If you invert your logic, you can escape having to modify the list in place and still reduce the number of comparisons needed. That is, start with an empty output/unique list and iterate over your descriptions seeing if you can add each one. So for the first description you can add it immediately as it cannot be similar to anything in an empty list. The second description only needs to be compared to the first as opposed to all other descriptions. Later iterations can short circuit as soon as they find a previous description with which they are similar to (and have the candidate description be discarded). ie.
import operator
def unique(items, compare=operator.eq):
# compare is a function that returns True if its two arguments are deemed similar to
# each other and False otherwise.
unique_items = []
for item in items:
if not any(compare(item, uniq) for uniq in unique_items):
# any will stop as soon as compare(item, uniq) returns True
# you could also use `if all(not compare(item, uniq) ...` if you prefer
unique_items.append(item)
return unique_items
Examples:
assert unique([2,3,4,5,1,2,3,3,2,1]) == [2, 3, 4, 5, 1]

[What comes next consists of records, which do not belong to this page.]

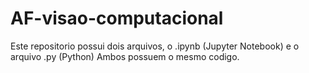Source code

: # AF-visao-computacional

Este repositorio possui dois arquivos, o .ipynb (Jupyter Notebook) e o arquivo .py (Python)
Ambos possuem o mesmo codigo.
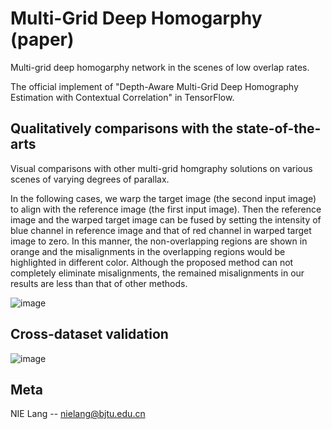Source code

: # Multi-Grid Deep Homogarphy (paper)
Multi-grid deep homogarphy network in the scenes of low overlap rates. 

The official implement of "Depth-Aware Multi-Grid Deep Homography Estimation with Contextual Correlation" in TensorFlow.

## Qualitatively comparisons with the state-of-the-arts
Visual comparisons with other multi-grid homgraphy solutions on various scenes of varying degrees of parallax. 

In the following cases, we warp the target image (the second input image) to align with the reference image (the first input image). Then the reference image and the warped target image can be fused by setting the intensity of blue channel in reference image and that of red channel in warped target image to zero. In this manner, the non-overlapping regions are shown in orange and the misalignments in the overlapping regions would be highlighted in different color. Although the proposed method can not completely eliminate misalignments, the remained misalignments in our results are less than that of other methods.

![image](https://github.com/nie-lang/Multi-Grid-Deep-Homogarphy/blob/main/figures/real_comparison.jpg)

## Cross-dataset validation

![image](https://github.com/nie-lang/Multi-Grid-Deep-Homogarphy/blob/main/figures/cross_dataset.png)

## Meta
NIE Lang -- nielang@bjtu.edu.cn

# note that order is preserved
assert unique([1, 2, 0, 3, 4, 5], compare=(lambda x, y: abs(x - y) <= 1))) == [1, 3, 5]
# using a custom comparison function we can exclude items that are too similar to previous
# items. Here 2 and 0 are excluded because they are too close to 1 which was accepted
# as unique first. Change the order of 3 and 4, and then 5 would also be excluded.
With your code your comparison function would look like:
MAX_SIMILAR_ALLOWED = 0.6 #40% unique and 60% similar
def description_cmp(candidate_desc, unique_desc):
# use unique_desc as first arg as this keeps the argument order the same as with your filter
# function where the first description is the one that is retained if the two descriptions
# are deemed to be too similar
similarity_ratio = SequenceMatcher(None, unique_desc, candidate_desc).ratio()

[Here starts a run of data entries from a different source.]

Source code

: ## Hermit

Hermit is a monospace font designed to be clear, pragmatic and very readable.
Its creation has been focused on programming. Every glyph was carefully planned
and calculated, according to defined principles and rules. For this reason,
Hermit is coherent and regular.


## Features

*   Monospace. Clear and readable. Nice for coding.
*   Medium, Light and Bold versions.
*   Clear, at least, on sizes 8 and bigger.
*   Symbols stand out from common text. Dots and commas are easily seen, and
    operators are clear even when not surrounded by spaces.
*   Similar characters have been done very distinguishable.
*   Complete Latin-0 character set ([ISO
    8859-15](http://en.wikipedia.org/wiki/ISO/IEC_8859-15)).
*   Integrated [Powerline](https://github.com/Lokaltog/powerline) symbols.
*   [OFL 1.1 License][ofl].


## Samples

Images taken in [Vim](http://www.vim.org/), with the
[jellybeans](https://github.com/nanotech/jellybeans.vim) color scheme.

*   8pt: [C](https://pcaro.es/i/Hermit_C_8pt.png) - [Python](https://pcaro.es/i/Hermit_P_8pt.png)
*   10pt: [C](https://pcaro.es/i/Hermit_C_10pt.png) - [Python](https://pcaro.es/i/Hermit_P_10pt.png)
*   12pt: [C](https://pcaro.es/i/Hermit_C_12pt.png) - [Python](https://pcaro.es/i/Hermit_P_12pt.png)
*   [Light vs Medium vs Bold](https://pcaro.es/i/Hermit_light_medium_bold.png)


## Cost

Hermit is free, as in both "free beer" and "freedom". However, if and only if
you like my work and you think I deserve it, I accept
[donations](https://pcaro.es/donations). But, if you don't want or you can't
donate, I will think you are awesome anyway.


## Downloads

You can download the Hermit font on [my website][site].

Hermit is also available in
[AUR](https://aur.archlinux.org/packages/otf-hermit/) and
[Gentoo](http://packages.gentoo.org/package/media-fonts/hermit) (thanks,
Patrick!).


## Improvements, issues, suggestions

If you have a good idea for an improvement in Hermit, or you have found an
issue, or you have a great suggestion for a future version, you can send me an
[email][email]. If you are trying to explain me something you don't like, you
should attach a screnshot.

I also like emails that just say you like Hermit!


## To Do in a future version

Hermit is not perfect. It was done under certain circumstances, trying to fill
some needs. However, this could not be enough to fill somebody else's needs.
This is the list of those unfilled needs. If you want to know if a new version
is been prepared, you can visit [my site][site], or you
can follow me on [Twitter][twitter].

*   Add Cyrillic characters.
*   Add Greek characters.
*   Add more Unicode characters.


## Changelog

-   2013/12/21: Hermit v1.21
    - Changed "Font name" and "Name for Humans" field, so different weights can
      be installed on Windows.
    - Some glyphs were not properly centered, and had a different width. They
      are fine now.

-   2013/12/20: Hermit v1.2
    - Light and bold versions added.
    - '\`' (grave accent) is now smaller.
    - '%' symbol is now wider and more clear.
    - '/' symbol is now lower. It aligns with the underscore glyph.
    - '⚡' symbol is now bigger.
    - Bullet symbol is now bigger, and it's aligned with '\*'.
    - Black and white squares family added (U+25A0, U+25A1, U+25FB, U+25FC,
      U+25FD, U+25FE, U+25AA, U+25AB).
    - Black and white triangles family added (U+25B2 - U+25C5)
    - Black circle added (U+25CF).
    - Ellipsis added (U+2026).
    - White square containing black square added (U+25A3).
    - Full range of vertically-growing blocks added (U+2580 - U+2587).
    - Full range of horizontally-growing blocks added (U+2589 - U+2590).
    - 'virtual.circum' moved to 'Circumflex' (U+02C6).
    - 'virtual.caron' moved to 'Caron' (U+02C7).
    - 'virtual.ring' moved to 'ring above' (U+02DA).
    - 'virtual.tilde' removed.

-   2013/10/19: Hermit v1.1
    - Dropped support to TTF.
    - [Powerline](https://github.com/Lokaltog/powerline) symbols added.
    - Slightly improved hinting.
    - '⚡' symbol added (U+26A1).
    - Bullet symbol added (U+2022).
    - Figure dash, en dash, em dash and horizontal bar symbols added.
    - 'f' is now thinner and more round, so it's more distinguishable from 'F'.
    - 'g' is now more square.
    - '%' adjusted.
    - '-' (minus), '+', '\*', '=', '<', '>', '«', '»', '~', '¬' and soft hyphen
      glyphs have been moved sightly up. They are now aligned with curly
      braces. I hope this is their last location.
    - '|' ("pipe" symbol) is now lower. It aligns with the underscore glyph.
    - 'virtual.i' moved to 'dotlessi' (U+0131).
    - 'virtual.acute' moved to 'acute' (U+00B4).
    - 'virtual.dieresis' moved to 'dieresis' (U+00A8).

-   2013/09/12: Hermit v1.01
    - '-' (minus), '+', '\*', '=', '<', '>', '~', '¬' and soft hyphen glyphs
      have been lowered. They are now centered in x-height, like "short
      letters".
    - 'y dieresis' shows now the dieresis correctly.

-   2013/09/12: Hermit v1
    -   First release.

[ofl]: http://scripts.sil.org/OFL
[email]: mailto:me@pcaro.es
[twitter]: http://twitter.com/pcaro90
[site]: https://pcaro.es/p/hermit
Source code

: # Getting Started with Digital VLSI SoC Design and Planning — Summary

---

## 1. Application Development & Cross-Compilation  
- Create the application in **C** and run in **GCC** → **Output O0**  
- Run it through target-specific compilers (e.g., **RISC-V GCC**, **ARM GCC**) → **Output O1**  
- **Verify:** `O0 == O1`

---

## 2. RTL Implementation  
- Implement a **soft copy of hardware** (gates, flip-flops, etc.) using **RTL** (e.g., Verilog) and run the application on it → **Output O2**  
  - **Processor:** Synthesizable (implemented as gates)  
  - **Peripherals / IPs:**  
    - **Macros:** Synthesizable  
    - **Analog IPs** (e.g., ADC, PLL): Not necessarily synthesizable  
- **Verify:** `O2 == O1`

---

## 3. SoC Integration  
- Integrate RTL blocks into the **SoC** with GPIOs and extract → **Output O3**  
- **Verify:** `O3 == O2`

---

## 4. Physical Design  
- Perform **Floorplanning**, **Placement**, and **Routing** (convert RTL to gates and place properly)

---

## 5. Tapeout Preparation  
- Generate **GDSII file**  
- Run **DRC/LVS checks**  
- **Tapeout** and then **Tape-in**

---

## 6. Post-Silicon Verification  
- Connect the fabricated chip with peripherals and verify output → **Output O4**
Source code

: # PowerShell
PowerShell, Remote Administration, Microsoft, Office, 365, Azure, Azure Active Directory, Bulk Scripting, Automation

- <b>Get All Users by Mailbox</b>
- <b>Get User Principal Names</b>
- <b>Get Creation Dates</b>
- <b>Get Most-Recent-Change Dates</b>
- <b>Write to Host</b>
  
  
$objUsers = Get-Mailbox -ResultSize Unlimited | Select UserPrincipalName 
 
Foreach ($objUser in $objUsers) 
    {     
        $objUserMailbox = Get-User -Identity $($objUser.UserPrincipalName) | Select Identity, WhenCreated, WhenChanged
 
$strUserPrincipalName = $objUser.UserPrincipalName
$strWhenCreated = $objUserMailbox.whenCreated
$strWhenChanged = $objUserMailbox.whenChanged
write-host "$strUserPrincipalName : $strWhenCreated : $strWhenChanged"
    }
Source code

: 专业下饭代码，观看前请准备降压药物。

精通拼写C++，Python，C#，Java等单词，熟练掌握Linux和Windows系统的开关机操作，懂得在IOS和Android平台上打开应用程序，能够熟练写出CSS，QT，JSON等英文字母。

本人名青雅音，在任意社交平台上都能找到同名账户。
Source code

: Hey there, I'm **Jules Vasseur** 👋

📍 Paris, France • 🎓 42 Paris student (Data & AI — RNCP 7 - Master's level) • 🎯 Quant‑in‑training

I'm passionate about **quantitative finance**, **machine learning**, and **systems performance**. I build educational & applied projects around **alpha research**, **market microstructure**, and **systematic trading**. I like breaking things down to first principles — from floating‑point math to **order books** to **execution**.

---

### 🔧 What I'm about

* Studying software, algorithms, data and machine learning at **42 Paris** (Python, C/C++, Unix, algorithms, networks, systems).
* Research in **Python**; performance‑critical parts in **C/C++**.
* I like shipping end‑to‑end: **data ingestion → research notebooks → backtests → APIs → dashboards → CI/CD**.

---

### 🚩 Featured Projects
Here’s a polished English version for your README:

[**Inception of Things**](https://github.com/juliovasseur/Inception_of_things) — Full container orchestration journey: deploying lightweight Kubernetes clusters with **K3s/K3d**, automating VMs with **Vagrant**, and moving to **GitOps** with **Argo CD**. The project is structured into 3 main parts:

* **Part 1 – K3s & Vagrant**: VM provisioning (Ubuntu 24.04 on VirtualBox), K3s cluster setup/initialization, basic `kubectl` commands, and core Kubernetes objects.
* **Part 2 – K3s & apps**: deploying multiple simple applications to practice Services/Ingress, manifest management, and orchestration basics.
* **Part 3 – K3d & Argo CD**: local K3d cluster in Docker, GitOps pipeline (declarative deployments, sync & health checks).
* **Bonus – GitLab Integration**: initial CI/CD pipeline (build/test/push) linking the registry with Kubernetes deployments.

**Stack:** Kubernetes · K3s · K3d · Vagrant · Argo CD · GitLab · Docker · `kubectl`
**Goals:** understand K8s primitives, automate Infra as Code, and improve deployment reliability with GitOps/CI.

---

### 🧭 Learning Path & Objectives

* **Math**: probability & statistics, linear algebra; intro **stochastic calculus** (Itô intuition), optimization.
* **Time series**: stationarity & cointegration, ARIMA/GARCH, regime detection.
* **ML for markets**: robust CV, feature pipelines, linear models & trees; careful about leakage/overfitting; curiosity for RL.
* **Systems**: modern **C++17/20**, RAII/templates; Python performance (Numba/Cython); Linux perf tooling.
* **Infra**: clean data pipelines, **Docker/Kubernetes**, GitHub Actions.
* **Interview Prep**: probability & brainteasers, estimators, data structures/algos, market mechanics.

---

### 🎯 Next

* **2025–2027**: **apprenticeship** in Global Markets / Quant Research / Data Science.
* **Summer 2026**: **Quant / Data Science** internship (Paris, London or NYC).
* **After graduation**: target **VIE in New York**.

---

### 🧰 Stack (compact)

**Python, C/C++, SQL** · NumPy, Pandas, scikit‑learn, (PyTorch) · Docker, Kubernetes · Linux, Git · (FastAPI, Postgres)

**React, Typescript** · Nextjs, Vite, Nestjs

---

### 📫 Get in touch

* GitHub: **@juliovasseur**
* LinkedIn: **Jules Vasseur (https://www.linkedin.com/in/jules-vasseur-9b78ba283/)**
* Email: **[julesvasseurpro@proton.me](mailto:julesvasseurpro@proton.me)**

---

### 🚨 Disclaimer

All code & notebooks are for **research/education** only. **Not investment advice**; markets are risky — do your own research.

return similarity_ratio > MAX_SIMILAR_ALLOWED
def filter_descriptions(descriptions):
# This would be the new definition of your filter_descriptions function
return unique(descriptions, compare=descriptions_cmp)

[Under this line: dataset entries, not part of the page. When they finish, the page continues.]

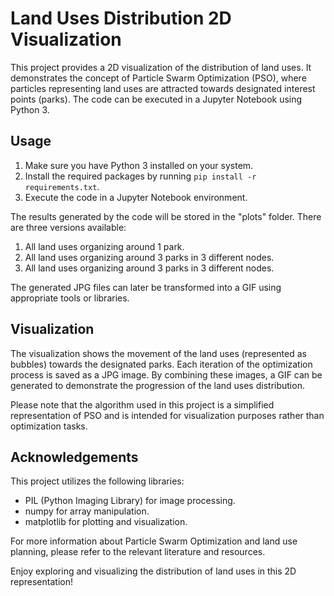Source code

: # Land Uses Distribution 2D Visualization

This project provides a 2D visualization of the distribution of land uses. It demonstrates the concept of Particle Swarm Optimization (PSO), where particles representing land uses are attracted towards designated interest points (parks). The code can be executed in a Jupyter Notebook using Python 3.

## Usage

1. Make sure you have Python 3 installed on your system.
2. Install the required packages by running `pip install -r requirements.txt`.
3. Execute the code in a Jupyter Notebook environment.

The results generated by the code will be stored in the "plots" folder. There are three versions available:

1. All land uses organizing around 1 park.
2. All land uses organizing around 3 parks in 3 different nodes.
3. All land uses organizing around 3 parks in 3 different nodes.

The generated JPG files can later be transformed into a GIF using appropriate tools or libraries.

## Visualization

The visualization shows the movement of the land uses (represented as bubbles) towards the designated parks. Each iteration of the optimization process is saved as a JPG image. By combining these images, a GIF can be generated to demonstrate the progression of the land uses distribution.

Please note that the algorithm used in this project is a simplified representation of PSO and is intended for visualization purposes rather than optimization tasks.

## Acknowledgements

This project utilizes the following libraries:

- PIL (Python Imaging Library) for image processing.
- numpy for array manipulation.
- matplotlib for plotting and visualization.

For more information about Particle Swarm Optimization and land use planning, please refer to the relevant literature and resources.

Enjoy exploring and visualizing the distribution of land uses in this 2D representation!
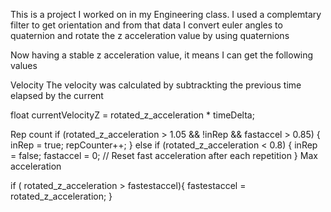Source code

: This is a project I worked on in my Engineering class. I used a complemtary filter to get orientation and from that data I convert euler angles to quaternion and rotate the z acceleration value by using quaternions

Now having a stable z acceleration value, it means I can get the following values

Velocity
The velocity was calculated by subtrackting the previous time elapsed by the current

float currentVelocityZ = rotated_z_acceleration * timeDelta;

Rep count
if (rotated_z_acceleration > 1.05 && !inRep && fastaccel > 0.85) {
      inRep = true;
      repCounter++;
    } else if (rotated_z_acceleration < 0.8) {
      inRep = false;
      fastaccel = 0; // Reset fast acceleration after each repetition
    }
Max acceleration

 if ( rotated_z_acceleration > fastestaccel){
        fastestaccel = rotated_z_acceleration;
      }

The number of comparisons should be exactly the same. That is, in your implementation the first element is compared to all the others, and the second element is only compared to elements that were deemed not similar to the first element and so on. In this implementation the first item is not compared to anything initially, but all other items must be compared to it to be allowed to be added to the unique list. Only items deemed not similar to the first item will be compared to the second unique item, and so on.
The unique implementation will do less copying as it only has to copy the unique list when the backing array runs out of space. Whereas, with the del statement parts of the list must be copied each time it is used (to move all subsequent items into their new correct position). This will likely have a negligible impact on performance though, as the bottleneck is probably the ratio calculation in the sequence matcher.
The Problem with your logic is that each time when you delete an item from the array, the index gets re-arranged and skips a string in between. Eg:
Assume that this is the array:
Description : ["A","A","A","B","C"]
iterartion 1:
i=0 -------------0
description[i]="A"
j=i+1 -------------1
description[j]="A"
similarity_ratio>0.6
del description[j]
Now the array is re-indexed like:
Description:["A","A","B","C"]. The next step is:
j=j+1 ------------1+1= 2
Description[2]="B"
You have skipped Description[1]="A"
To fix this :
Replace
j+=1
With
j=i+1
if deleted. Else do the normal j=j+1 iteration
The value of j should not change when an item from the list is deleted (since a different list item will be present on that spot in the next iteration). Doing j=i+1 restarts the iteration every time an item is deleted (which is not what is desired). The updated code now only increments j in the else condition.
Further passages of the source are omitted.